|Francesca Giordano, now an orphan, has succeeded her father in his position as official poisoner of the Borgia family. She is employed by Rodrigo Borgia, now Pope Alexander VI, who was installed a year prior in 1493. It is her responsibility to keep Pope Alexander from harm but to do harm to his enemies. It is an odd lot in life for a young woman, and one that gives her many nightmares and prevents her from living a more traditional, normal life.
Francesca finds solace in Borgia’s son, but this too causes her guilt and angst. In addition to protecting Pope Alexander, Francesca is also attempting to avenge her father’s death. When she finds herself in the possession of knowledge that could lead to the Borgia family’s downfall, she must decide how to deal with it, protecting her employers and lover, while seeking vengeance for her father and still being able to live with herself.
The plot of the book is often disrupted by awkward sentences and repetitive narrative. As the author tries to recreate the feel and dialogue of the fifteenth-century, it often doesn’t work. Francesca is an intriguing young woman, and her position as poisoner to such an important family is interesting and offers many opportunities for anguish on Francesca’s part.

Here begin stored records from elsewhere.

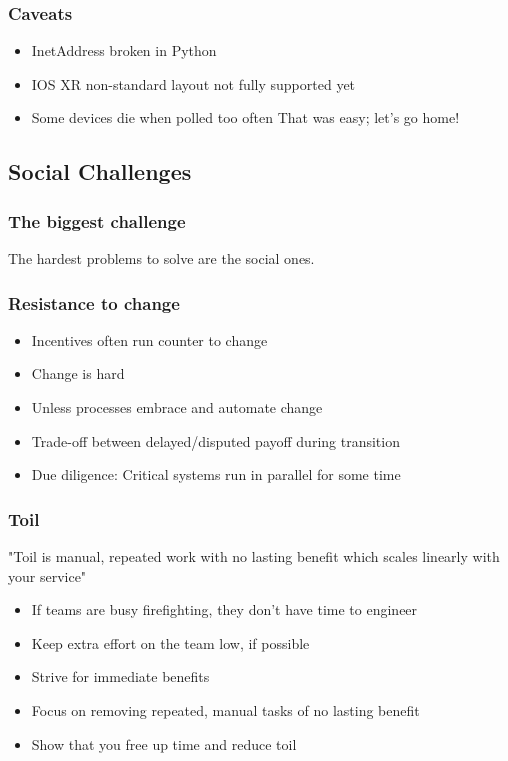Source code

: \documentclass[t]{beamer}
\begin{document}
\begin{frame}
	\frametitle{Caveats}
	\begin{itemize}
		\item InetAddress broken in Python
		\item IOS XR non-standard layout not fully supported yet 
		\item Some devices die when polled too often
		\vfill
			That was easy; let's go home!
	\end{itemize}
\end{frame}


\subsection{Social Challenges}

\begin{frame}
	\frametitle{The biggest challenge}
		\begin{center}
			\vfill
			The hardest problems to solve are the social ones.
			\vfill
		\end{center}
\end{frame}

\begin{frame}
	\frametitle{Resistance to change}
	\begin{itemize}
		\item Incentives often run counter to change
		\item Change is hard
		\item Unless processes embrace and automate change
		\item Trade-off between delayed/disputed payoff during transition
		\item Due diligence: Critical systems run in parallel for some time
	\end{itemize}
\end{frame}

\begin{frame}
	\frametitle{Toil}
	"Toil is manual, repeated work with no lasting benefit which scales linearly with your service"
	\vfill
	\begin{itemize}
		\item If teams are busy firefighting, they don't have time to engineer
		\item Keep extra effort on the team low, if possible
		\item Strive for immediate benefits
		\item Focus on removing repeated, manual tasks of no lasting benefit
		\item Show that you free up time and reduce toil
	\end{itemize}
	\vfill
\end{frame}
\end{document}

While many of her activities in this book are motivated by events in the previous novel, Poison, enough exposition is provided that readers needn’t have read it to understand what is happening Francesca struggles with many demons, some with the more recent death of her father, others from even before, making her a complex character. A glass blower named Rocco looking for a mother for his son may make a more suitable companion for Francesca but her life wouldn’t be nearly as interesting.